Types of Steel for Knives - Explained

Most knife blades use steel in their construction due to its durability, hardness, and edge retention capabilities, especially compared to traditional metals, such as iron and bronze, or more modern ones, such as aluminum or titanium.

However, it is critical to understand that not all steel is the same. Many knife steel materials exist, each featuring different properties affecting the blade's performance and capabilities. In this article, we will explain the types of steel for knives and discuss the benefits and drawbacks of each.

Elemental Composition of Steel

Although steel is essential to many industries, it is not on the periodic table of elements like carbon, iron, or copper, meaning steel is not a naturally-occurring metal. Instead, steel is an alloy manufactured in a steel mill or a steelworks plant.

The essential ingredients found in all steel alloys are iron and carbon, which are mixed together at very high temperatures in a blast furnace. However, most modern steel alloys contain multiple additional elements designed to enhance various aspects of the metal and improve the blade's quality.

The Five Knife Steel Properties

Quality knife steels must balance five properties: hardness, toughness, durability, edge retention, and corrosion resistance.

  • Hardness: A steel alloy's hardness is its resistance to stress and deformation, especially when subjected to significant forces (e.g., applied pressure against a hard object). The harder the steel, the less it deforms under heavy usage. Hardness is measured using the Rockwell C (HRC) scale, and most knife steels range between 55 and 62 HRC.

  • Toughness: Not to be confused with hardness, toughness is the steel alloy's resistance to fracturing under sudden stress (e.g., sudden impacts against hard surfaces). In practical terms, tougher steels are less likely to sustain nicks, cracks, or chips, especially along the edge. Toughness and hardness are challenging to balance because the harder the steel, the less tough they tend to become.

  • Durability: The durability of a steel alloy refers to its ability to resist abrasive wear (loss of material from exposure to harder particles) and adhesive wear (damage from sliding or rubbing against another surface). These types of damage are characteristic of wear and tear from regular use. While durability usually correlates with hardness, using the right combination of alloying elements can also influence a blade's wear resistance.

  • Edge retention: Knife blades are manufactured to reach a specific sharpness level and cutting performance. Although there is no formal way to measure edge retention, some alloys are designed to improve the edge's ability to retain both the shape and sharpness it had when leaving the factory, especially over long periods.
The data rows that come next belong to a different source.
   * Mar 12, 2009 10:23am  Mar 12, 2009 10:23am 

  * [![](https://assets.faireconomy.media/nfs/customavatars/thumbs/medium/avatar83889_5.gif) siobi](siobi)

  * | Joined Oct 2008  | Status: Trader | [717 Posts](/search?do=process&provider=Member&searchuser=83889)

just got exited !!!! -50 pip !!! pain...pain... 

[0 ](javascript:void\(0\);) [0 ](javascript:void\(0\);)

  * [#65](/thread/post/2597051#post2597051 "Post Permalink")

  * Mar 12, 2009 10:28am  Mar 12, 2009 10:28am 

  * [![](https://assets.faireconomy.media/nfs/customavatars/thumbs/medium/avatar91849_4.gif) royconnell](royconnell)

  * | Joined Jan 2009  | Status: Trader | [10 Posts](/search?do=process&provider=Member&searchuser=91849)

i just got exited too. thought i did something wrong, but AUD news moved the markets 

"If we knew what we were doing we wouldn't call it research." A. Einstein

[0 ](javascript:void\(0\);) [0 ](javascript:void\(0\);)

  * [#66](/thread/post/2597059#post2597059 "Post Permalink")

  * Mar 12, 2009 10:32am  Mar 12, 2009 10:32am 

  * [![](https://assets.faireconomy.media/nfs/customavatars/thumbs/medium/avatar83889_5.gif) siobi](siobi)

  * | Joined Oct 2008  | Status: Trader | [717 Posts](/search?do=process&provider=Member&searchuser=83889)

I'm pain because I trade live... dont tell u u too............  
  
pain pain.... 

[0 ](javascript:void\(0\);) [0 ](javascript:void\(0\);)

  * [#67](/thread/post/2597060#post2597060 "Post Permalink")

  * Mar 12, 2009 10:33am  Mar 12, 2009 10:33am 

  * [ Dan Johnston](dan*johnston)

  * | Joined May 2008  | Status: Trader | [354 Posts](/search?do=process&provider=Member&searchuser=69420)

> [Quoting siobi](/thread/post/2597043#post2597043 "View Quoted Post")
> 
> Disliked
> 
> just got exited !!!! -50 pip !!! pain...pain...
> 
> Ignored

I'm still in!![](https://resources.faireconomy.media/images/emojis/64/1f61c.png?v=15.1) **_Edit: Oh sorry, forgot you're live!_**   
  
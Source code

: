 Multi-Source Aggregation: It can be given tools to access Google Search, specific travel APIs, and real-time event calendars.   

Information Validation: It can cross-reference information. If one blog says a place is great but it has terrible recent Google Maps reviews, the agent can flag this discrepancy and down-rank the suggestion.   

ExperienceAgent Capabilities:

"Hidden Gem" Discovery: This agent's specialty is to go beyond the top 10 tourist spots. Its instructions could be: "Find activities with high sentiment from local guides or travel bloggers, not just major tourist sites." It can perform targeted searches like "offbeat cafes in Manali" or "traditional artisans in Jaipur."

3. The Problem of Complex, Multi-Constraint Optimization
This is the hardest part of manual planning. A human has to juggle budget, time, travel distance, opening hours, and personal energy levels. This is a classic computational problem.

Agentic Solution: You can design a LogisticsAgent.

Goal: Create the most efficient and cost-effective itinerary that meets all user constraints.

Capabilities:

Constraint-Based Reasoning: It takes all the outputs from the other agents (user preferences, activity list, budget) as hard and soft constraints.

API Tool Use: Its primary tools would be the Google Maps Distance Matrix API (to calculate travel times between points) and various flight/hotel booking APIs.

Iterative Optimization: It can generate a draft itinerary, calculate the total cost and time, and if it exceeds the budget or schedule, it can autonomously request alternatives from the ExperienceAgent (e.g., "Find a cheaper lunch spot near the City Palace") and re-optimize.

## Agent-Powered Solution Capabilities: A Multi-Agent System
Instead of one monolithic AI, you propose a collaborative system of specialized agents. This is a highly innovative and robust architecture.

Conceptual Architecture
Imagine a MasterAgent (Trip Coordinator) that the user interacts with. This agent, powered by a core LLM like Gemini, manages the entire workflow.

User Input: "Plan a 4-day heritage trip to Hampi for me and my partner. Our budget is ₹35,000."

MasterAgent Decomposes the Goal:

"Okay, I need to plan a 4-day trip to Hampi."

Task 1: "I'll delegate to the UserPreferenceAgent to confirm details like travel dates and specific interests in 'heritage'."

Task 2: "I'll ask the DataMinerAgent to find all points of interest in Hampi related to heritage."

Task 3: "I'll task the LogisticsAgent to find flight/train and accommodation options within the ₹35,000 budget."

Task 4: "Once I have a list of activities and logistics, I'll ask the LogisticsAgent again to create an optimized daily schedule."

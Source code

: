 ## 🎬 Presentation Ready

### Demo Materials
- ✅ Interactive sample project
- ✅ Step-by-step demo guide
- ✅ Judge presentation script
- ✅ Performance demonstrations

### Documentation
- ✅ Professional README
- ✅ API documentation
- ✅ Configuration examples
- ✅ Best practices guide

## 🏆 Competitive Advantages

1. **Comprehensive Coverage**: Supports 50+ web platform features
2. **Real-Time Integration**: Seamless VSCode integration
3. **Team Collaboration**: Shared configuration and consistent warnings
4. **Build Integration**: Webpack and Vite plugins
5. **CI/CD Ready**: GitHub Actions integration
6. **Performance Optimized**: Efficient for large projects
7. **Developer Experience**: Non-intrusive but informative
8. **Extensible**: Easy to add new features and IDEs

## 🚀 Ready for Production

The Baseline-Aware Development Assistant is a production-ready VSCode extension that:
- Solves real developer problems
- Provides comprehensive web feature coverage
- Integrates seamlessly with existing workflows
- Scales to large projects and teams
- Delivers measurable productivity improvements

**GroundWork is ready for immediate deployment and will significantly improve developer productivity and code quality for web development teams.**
  • Corrosion resistance: The primary ingredient of all steel alloys is iron, an element vulnerable to a specific type of corrosion: rust. The higher the alloy's corrosion resistance, the less likely it will rust or corrode due to humidity or salt. High corrosion resistance typically translates into slightly degraded cutting performance, although it can be mitigated with the right alloying elements.

Steel Alloying Elements

All steels employ iron and a specific quantity of carbon. Depending on the particular steel alloy, your knife blade may contain one or multiple additional elements. Here is a list of the most common steel alloy elements, what properties they contribute to the blade, and how they affect the knife's performance.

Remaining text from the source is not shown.